Upon entering the second grade, I was scared. I had been assigned to the only male teacher in my school and he had just come from teaching one of the upper grade levels (I believe it was fifth grade). He ended up being one of the best teachers I ever had. I recently got back in touch with him through facebook and explained the way my life turned out and how he helped me more than most in getting to where I am today. 

I was always bored in school. My grandmother taught us how to do complex mathematics in our heads during car rides and I'd been reading since I was 4. I had already gone into kindergarten early, after testing to get in, and although my grandmother had to volunteer in the library in order for me to feel comfortable at school (unexpressible at the time but somehow my family figured it out), I was not being challenged. If you have Aspergers, you may know what I mean. It seemed to me like school was a waste of time. I didn't have friends and I already knew what they were trying to teach me. 

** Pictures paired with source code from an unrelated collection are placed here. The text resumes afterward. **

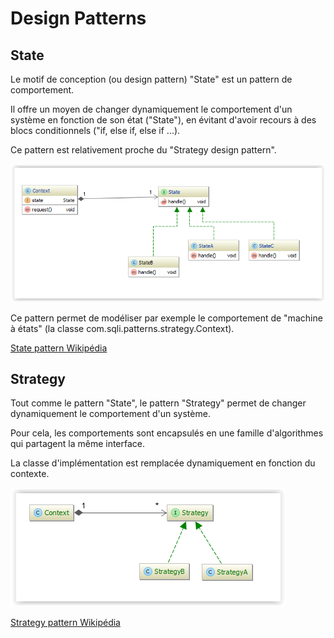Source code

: Design Patterns
=====

## State

Le motif de conception (ou design pattern) "State" est un pattern de comportement.

Il offre un moyen de changer dynamiquement le comportement d'un système en fonction de son état ("State"), en évitant d'avoir recours
à des blocs conditionnels ("if,  else if, else if ...).

Ce pattern est relativement proche du "Strategy design pattern".

![Alt text](/state-pattern/src/main/resources/state-pattern-uml.PNG?raw=true "State pattern")

Ce pattern permet de modéliser par exemple le comportement de "machine à états" (la classe com.sqli.patterns.strategy.Context).

[State pattern Wikipédia](http://en.wikipedia.org/wiki/State_pattern)

## Strategy

Tout comme le pattern "State", le pattern "Strategy" permet de changer dynamiquement le comportement d'un système.
 
Pour cela, les comportements sont encapsulés en une famille d'algorithmes qui partagent la même interface. 

La classe d'implémentation est remplacée dynamiquement en fonction du contexte.

![Alt text](/strategy-pattern/src/main/resources/strategy-pattern.PNG?raw=true "Strategy pattern")

[Strategy pattern Wikipédia](http://en.wikipedia.org/wiki/Strategy_pattern)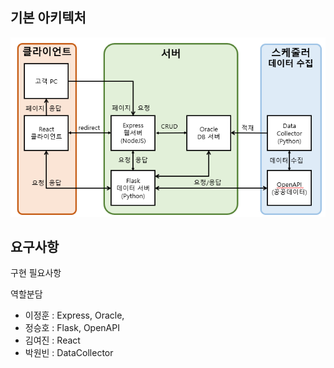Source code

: ## 기본 아키텍처
![](src/20240412_architecture.png)

## 요구사항
구현 필요사항

역할분담
- 이정훈 : Express, Oracle, 
- 정승호 : Flask, OpenAPI
- 김여진 : React 
- 박원빈 : DataCollector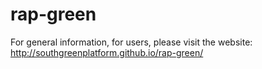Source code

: # rap-green
For general information, for users, please visit the website:
http://southgreenplatform.github.io/rap-green/
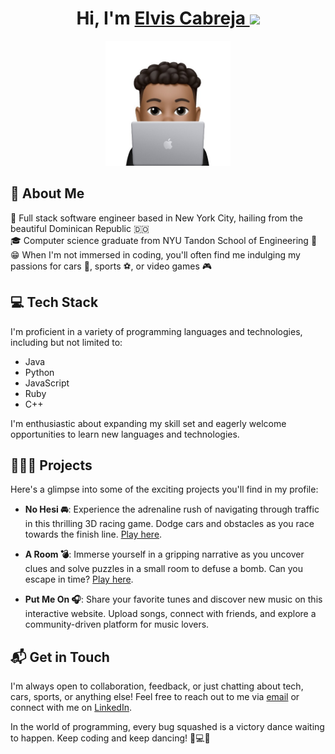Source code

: # <h1 align="center">Hi, I'm <a href="https://github.com/ecabreja623">Elvis Cabreja <a><img src="https://raw.githubusercontent.com/MartinHeinz/MartinHeinz/master/wave.gif" width="30px" /></h1>

<p align="center">
    <img width="200" src="https://github.com/ecabreja623/ecabreja623/blob/main/elvis.jpg">
</p>

## 🫡 About Me
🗽 Full stack software engineer based in New York City, hailing from the beautiful Dominican Republic 🇩🇴<br>
🎓 Computer science graduate from NYU Tandon School of Engineering 💜<br>
😁 When I'm not immersed in coding, you'll often find me indulging my passions for cars 🚗, sports ⚽️, or video games 🎮<br>

## 💻 Tech Stack
I'm proficient in a variety of programming languages and technologies, including but not limited to:
- Java
- Python
- JavaScript
- Ruby
- C++

I'm enthusiastic about expanding my skill set and eagerly welcome opportunities to learn new languages and technologies.

## 👨🏽‍💻 Projects
Here's a glimpse into some of the exciting projects you'll find in my profile:

- **No Hesi 🚘**: Experience the adrenaline rush of navigating through traffic in this thrilling 3D racing game. Dodge cars and obstacles as you race towards the finish line. [Play here](https://ecabreja623.itch.io/no-hesi).

- **A Room 💣**: Immerse yourself in a gripping narrative as you uncover clues and solve puzzles in a small room to defuse a bomb. Can you escape in time? [Play here](https://ecabreja623.itch.io/a-room).

- **Put Me On 🎧**: Share your favorite tunes and discover new music on this interactive website. Upload songs, connect with friends, and explore a community-driven platform for music lovers.

## 📬 Get in Touch 
I'm always open to collaboration, feedback, or just chatting about tech, cars, sports, or anything else! Feel free to reach out to me via [email](mailto:elvis.cabreja623@gmail.com) or connect with me on [LinkedIn](https://www.linkedin.com/in/elviscabreja/).


In the world of programming, every bug squashed is a victory dance waiting to happen. Keep coding and keep dancing! 💃💻🎉
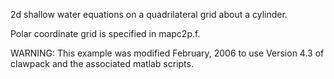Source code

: 
2d shallow water equations on a quadrilateral grid about a cylinder.

Polar coordinate grid is specified in mapc2p.f.


WARNING: This example was modified February, 2006 to use
Version 4.3 of clawpack and the associated matlab scripts.

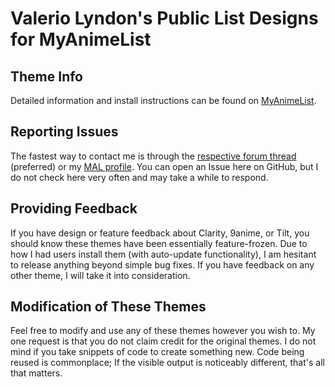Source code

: # Valerio Lyndon's Public List Designs for MyAnimeList

## Theme Info

Detailed information and install instructions can be found on [MyAnimeList](https://myanimelist.net/blog.php?eid=805506).

## Reporting Issues

The fastest way to contact me is through the [respective forum thread](https://myanimelist.net/blog.php?eid=805506) (preferred) or my [MAL profile](https://myanimelist.net/profile/Valerio_Lyndon). You can open an Issue here on GitHub, but I do not check here very often and may take a while to respond.

## Providing Feedback

If you have design or feature feedback about Clarity, 9anime, or Tilt, you should know these themes have been essentially feature-frozen. Due to how I had users install them (with auto-update functionality), I am hesitant to release anything beyond simple bug fixes. If you have feedback on any other theme, I will take it into consideration.

## Modification of These Themes

Feel free to modify and use any of these themes however you wish to. My one request is that you do not claim credit for the original themes. I do not mind if you take snippets of code to create something new. Code being reused is commonplace; If the visible output is noticeably different, that's all that matters.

I was the kid that got on the teacher's nerves. I was the one who interrupted the math lesson on early multiplication tables to ask if I could demonstrate a more complex problem. I was the one who corrected the teacher's grammar and used vocabulary that my classmates didn't understand. I never meant to be a problematic child and I wish I could apologize to the teachers and classmates who will never understand that I was coming from a good place. So good of a place in fact, that in kindergarten, I was sent to the principal's office for refusing to leave the classroom until EVERYONE left the room. My teacher had asked me to be the last person in line and to shut the door and the lights when we left, and a boy was refusing to go in front of me. Again, rigidity of thinking, but I was just doing what I was told. Today we laugh about it, but at the time, it certainly wasn't funny. 

A few weeks into the school year, that second grade teacher that I had been so leery of had realized that I was bored out of my mind. He pulled aside a few of us and gave us special work to do while the rest of the class was learning what we already knew. I was challenged in school that year but even better than that, I was empowered. Someone noticed me and my plight and decided to do something about it. He didn't know what made me different at the time, but he ended up doing the best thing he could have done.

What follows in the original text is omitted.